结果NANOG和NANOG mRNA在N-tera细胞株中高表达,分别为1.02±0.08和0.95±0.03,在胃癌SGC-7901、HGC-27、MKN-45、NCI-N87细胞株中的表达分别为0.67±0.03和0.64±0.04,0.58±0.02和0.28±0.02,0.83±0.03和1.04±0.05,0.61±0.02和0.64±0.08,正常胃黏膜上皮细胞GES-1中未见表达,其在胃癌细胞株MKN-45中表达最高(F=21.51、85.53,P均<0.01)。

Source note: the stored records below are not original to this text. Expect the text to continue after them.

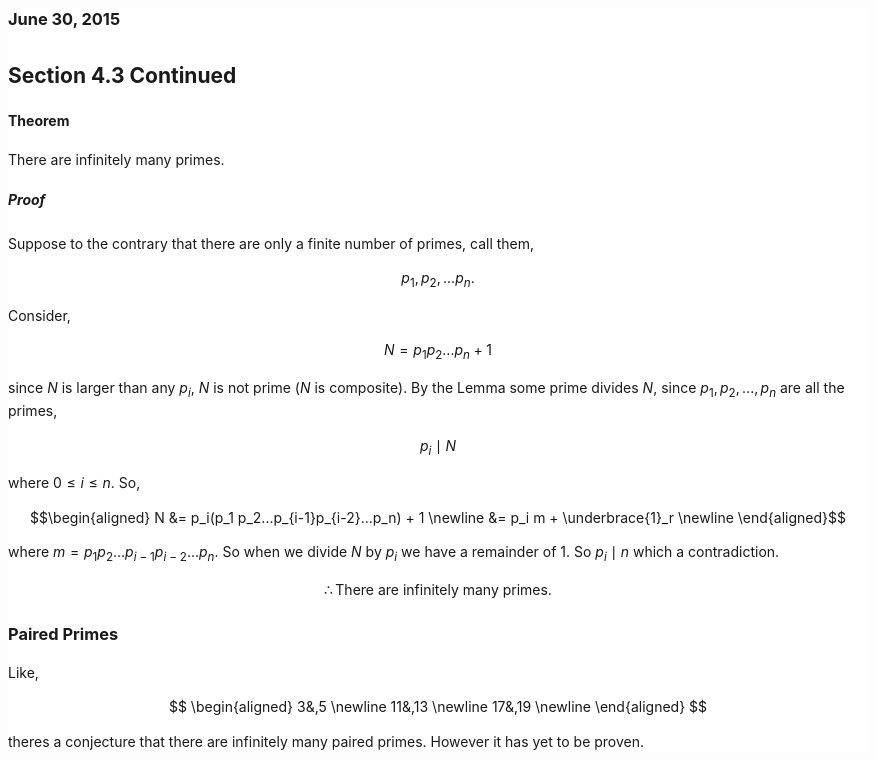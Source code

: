 ### June 30, 2015  

## Section 4.3 Continued

#### Theorem

There are infinitely many primes.

##### Proof

Suppose to the contrary that there are only a finite number of primes, call them,

$$
    p_1, p_2, ... p_n.
$$

Consider,

$$
    N = p_1p_2...p_n + 1
$$

since $N$ is larger than any $p_i$, $N$ is not prime ($N$ is composite). By the Lemma some prime divides $N$, since $p_1,p_2,...,p_n$ are all the primes,

$$
    p_i \mid N
$$

where $0 \le i \le n$. So,

$$\begin{aligned}
    N &= p_i(p_1 p_2...p_{i-1}p_{i-2}...p_n) + 1 \newline
    &= p_i m + \underbrace{1}_r \newline
\end{aligned}$$

where $m = p_1 p_2...p_{i-1}p_{i-2}...p_n$. So when we divide $N$ by $p_i$ we have a remainder of $1$. So $p_i \mid n$ which a contradiction.

$$
    \therefore \text{There are infinitely many primes.}
$$

### Paired Primes

Like,

$$
\begin{aligned}
    3&,5 \newline
    11&,13 \newline
    17&,19 \newline
\end{aligned}
$$

theres a conjecture that there are infinitely many paired primes. However it has yet to be proven.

DBC1在HGC-27、MGC803、NCI-N87、SGC-7901、BGC823、MKN-45细胞株中的表达分别为0.37±0.02、0.33±0.02、0.42±0.01、0.58±0.04、0.33±0.05、0.87±0.02,正常胃黏膜上皮细胞GES-1中均未见NANOG、NANOG mRNA和DBC1表达。24.0%(6/25)的患者胃癌组织中检测到NANOG mRNA和DBC1表达。与干扰对照组比较,干扰NANOG-1组、干扰NANOG-2组的细胞凋亡率增加[(2.24±0.17)%比(6.03±0.24)%、(6.95±0.38)%],差异有统计学意义(F=81.18,P<0.01)。与干扰对照组比较,干扰NANOG-1组、干扰NANOG-2组细胞集落形成能力明显下降(172.03±6.35比74.32±5.32、53.08±3.82),差异有统计学意义(F=177.61,P<0.01)。PCR验证实验显示,与干扰对照组比较,干扰NANOG组细胞中NANOG mRNA和DBC1 mRNA水平均较低(1.04±0.05比0.54±0.03和1.08±0.08比0.42±0.03),干扰DBC1组DBC1 mRNA水平较低(1.08±0.08比0.50±0.04),差异均有统计学意义(t=9.15、7.37、6.06,P均<0.01);干扰DBC1+NANOG组NANOG mRNA水平较高(1.04±0.05比3.01±0.08),但DBC1 mRNA水平较低(1.08±0.08比0.71±0.06),差异均有统计学意义(t=-20.22、3.74,P均<0.05);干扰DBC1+NANOG组DBC1 mRNA水平高于干扰DBC1组(0.71±0.06比0.50±0.04),差异有统计学意义(t=4.00,P<0.05)。生物信息学分析DBC1基因启动子区域有NANOG蛋白质的可能结合位点。双荧光素酶报告系统显示,NANOG蛋白质对DBC1基因启动子区存在转录激活作用。
结论NANOG、DBC1在多种胃癌细胞中高表达,NANOG可通过调控DBC1的表达影响MKN-45细胞的增殖、凋亡、集落形成能力,NANOG/DBC1通路有望成为胃癌治疗的新靶点。